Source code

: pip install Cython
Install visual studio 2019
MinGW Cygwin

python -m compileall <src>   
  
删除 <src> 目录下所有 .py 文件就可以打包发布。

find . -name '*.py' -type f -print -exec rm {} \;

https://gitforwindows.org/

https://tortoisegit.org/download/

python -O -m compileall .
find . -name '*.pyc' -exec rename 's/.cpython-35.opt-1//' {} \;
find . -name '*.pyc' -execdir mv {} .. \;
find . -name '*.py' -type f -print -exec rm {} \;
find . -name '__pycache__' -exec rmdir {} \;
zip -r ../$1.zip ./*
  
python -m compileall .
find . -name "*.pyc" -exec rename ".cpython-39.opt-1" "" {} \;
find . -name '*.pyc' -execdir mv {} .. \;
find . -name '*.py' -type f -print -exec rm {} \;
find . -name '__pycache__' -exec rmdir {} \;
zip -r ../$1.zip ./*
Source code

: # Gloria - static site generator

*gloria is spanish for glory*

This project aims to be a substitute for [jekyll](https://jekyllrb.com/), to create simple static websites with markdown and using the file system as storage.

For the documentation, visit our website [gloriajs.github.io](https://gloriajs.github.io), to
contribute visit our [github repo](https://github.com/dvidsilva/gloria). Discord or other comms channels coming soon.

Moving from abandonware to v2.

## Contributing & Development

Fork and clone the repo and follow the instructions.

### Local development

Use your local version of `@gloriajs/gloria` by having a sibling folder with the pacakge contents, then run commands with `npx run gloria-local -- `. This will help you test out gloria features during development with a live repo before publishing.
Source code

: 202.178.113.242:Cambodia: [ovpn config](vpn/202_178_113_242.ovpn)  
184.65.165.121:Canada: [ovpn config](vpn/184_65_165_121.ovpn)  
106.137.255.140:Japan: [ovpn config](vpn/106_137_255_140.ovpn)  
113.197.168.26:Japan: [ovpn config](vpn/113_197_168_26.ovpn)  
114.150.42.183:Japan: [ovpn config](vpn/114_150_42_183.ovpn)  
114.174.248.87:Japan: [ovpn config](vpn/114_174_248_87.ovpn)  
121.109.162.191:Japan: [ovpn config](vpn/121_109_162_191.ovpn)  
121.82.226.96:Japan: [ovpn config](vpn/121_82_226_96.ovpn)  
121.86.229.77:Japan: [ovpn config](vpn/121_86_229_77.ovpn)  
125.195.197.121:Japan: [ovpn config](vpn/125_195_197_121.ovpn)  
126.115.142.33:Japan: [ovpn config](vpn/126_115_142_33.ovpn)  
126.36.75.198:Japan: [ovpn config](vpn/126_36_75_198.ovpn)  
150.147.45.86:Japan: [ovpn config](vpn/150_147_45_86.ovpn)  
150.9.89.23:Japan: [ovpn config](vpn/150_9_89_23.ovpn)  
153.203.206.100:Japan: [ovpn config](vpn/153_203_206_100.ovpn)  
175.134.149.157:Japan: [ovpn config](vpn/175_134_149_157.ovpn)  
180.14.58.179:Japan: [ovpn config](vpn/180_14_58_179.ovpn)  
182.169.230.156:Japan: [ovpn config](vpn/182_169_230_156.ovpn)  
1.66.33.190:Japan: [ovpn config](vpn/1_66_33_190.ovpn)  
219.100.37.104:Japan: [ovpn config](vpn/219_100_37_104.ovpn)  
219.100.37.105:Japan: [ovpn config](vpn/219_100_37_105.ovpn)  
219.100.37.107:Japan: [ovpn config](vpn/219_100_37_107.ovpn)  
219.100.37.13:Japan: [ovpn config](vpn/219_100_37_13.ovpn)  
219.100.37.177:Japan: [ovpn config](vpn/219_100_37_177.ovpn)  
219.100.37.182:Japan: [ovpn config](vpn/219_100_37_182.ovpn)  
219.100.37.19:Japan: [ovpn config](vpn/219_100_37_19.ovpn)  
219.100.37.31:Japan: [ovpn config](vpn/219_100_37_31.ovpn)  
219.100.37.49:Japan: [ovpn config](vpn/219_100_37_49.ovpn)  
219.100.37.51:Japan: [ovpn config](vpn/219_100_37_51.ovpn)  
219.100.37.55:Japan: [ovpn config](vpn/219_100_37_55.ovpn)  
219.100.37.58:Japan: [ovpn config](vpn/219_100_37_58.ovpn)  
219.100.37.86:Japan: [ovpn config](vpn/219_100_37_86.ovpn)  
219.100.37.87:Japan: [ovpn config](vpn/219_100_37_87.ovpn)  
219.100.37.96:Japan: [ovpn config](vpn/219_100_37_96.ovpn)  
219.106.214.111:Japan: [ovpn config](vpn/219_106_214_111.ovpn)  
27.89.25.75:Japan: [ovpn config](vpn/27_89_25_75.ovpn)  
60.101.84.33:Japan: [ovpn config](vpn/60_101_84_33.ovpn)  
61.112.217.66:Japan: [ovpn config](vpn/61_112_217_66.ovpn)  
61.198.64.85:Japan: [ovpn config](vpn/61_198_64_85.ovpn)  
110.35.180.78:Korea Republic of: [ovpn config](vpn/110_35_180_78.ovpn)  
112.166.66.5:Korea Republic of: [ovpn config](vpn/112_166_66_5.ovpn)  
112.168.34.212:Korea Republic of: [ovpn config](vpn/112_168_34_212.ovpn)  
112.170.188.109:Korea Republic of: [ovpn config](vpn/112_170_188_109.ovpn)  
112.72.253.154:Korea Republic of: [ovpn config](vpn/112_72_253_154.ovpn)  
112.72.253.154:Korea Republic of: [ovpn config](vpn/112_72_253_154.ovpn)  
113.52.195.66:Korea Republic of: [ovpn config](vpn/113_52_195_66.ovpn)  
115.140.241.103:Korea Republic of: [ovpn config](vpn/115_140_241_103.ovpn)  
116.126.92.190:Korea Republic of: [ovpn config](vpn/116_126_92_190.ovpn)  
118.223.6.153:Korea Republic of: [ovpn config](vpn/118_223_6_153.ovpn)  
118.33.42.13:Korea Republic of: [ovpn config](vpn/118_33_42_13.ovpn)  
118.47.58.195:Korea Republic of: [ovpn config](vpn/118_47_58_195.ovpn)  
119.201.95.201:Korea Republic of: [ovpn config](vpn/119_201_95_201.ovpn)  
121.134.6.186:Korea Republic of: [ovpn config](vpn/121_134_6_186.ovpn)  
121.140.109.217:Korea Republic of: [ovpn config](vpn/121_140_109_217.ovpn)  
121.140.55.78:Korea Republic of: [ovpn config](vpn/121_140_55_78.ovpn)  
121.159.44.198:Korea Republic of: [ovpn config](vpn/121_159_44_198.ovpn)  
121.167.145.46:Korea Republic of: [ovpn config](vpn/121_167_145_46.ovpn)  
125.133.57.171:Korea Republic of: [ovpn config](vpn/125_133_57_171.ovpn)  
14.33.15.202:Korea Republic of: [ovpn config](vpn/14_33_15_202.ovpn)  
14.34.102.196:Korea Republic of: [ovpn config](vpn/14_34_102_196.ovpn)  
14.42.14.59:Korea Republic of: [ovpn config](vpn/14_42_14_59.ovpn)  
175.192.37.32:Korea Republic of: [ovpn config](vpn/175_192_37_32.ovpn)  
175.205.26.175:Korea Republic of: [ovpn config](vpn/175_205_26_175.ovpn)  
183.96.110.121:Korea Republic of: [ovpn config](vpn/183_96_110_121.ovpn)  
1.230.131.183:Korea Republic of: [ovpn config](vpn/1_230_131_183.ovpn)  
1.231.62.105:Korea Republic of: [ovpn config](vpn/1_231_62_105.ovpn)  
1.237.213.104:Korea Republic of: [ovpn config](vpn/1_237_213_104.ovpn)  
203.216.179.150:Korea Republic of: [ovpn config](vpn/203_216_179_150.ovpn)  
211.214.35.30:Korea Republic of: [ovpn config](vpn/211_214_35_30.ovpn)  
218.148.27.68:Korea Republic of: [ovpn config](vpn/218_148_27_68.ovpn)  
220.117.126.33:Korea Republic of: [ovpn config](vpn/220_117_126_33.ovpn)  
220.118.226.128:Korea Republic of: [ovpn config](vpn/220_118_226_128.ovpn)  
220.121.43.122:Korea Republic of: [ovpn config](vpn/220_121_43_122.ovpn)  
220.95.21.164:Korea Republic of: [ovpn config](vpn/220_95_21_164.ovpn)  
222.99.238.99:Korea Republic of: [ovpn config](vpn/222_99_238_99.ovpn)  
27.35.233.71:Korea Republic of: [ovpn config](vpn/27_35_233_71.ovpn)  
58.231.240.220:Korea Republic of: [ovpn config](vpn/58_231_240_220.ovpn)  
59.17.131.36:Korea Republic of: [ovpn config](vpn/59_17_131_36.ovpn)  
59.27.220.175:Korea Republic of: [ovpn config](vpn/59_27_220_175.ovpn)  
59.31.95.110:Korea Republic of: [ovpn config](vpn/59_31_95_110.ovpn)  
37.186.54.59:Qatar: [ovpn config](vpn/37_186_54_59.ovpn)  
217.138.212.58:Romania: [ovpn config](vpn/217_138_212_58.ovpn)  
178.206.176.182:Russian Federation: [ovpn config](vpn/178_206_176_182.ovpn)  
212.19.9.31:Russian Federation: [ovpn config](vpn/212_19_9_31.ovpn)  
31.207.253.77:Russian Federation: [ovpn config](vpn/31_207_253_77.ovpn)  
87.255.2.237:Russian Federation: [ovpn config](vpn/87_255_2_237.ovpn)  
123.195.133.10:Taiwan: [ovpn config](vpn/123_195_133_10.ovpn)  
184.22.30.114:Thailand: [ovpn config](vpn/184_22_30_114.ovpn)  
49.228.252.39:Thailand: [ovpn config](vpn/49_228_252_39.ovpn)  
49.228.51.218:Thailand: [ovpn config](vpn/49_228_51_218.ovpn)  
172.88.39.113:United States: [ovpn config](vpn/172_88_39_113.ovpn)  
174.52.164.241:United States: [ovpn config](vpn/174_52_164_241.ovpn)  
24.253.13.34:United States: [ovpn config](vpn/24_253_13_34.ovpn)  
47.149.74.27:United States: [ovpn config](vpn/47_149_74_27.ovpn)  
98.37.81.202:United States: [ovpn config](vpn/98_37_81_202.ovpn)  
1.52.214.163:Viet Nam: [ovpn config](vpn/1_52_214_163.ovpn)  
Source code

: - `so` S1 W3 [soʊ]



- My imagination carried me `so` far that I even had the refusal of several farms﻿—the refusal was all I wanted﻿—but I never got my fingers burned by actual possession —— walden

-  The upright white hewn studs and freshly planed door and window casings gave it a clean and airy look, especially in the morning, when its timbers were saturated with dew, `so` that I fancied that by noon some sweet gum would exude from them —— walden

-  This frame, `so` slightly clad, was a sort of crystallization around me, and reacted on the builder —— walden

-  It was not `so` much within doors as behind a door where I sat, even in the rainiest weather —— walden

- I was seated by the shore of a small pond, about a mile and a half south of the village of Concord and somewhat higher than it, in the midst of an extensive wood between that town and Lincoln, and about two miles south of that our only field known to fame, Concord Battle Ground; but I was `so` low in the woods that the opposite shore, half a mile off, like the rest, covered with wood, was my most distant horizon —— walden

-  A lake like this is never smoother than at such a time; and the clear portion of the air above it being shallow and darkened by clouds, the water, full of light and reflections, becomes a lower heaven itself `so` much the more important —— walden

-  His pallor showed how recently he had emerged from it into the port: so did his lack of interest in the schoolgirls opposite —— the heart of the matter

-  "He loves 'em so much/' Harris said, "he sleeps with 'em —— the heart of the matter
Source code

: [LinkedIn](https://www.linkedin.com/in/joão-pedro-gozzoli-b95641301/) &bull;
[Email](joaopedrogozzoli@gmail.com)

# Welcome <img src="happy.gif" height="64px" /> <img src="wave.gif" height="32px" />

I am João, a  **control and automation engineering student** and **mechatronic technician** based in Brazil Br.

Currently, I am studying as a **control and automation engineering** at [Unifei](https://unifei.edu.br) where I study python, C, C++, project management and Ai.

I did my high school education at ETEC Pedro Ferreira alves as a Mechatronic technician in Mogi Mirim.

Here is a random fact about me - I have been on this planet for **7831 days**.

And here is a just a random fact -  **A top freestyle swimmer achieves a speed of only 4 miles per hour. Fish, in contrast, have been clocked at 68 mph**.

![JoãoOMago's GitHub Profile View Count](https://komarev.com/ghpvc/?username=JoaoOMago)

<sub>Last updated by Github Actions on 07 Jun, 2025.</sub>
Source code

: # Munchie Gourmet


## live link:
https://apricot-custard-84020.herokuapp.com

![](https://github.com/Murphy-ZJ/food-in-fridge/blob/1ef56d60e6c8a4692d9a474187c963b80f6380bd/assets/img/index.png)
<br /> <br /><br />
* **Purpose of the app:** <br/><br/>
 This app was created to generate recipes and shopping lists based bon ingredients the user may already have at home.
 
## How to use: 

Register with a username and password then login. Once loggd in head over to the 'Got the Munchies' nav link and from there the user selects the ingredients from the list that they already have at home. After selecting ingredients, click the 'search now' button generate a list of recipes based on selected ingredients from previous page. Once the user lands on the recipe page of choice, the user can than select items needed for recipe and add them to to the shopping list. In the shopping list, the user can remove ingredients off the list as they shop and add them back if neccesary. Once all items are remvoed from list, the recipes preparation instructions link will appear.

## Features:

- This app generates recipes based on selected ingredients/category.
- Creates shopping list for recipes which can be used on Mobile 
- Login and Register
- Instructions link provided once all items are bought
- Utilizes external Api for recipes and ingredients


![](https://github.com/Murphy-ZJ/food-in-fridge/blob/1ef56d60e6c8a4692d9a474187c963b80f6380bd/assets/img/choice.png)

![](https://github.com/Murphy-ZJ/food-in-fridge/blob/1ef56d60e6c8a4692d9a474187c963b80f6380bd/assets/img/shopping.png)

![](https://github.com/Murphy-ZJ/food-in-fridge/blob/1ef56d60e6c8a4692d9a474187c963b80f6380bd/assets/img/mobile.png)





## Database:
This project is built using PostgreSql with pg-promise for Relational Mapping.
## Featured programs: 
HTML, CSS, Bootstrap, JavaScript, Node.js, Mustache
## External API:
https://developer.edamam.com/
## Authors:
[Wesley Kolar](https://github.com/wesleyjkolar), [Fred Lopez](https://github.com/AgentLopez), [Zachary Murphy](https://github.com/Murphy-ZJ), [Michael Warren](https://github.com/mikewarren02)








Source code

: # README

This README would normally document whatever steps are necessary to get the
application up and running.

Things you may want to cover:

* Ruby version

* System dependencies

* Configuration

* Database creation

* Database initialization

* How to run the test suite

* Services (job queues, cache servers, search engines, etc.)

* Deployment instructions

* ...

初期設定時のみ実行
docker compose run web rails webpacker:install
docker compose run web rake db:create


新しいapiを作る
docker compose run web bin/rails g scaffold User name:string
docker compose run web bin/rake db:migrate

◇ ◇ ◇

▶ _Required work_: For this exercise, please copy exactly the lines of the material above from its first line through the line where "spanish for glory*" appears.

▶ _Answer to the problem_:
Source code

: pip install Cython
Install visual studio 2019
MinGW Cygwin

python -m compileall <src>   
  
删除 <src> 目录下所有 .py 文件就可以打包发布。

find . -name '*.py' -type f -print -exec rm {} \;

https://gitforwindows.org/

https://tortoisegit.org/download/

python -O -m compileall .
find . -name '*.pyc' -exec rename 's/.cpython-35.opt-1//' {} \;
find . -name '*.pyc' -execdir mv {} .. \;
find . -name '*.py' -type f -print -exec rm {} \;
find . -name '__pycache__' -exec rmdir {} \;
zip -r ../$1.zip ./*
  
python -m compileall .
find . -name "*.pyc" -exec rename ".cpython-39.opt-1" "" {} \;
find . -name '*.pyc' -execdir mv {} .. \;
find . -name '*.py' -type f -print -exec rm {} \;
find . -name '__pycache__' -exec rmdir {} \;
zip -r ../$1.zip ./*
Source code

: # Gloria - static site generator

*gloria is spanish for glory*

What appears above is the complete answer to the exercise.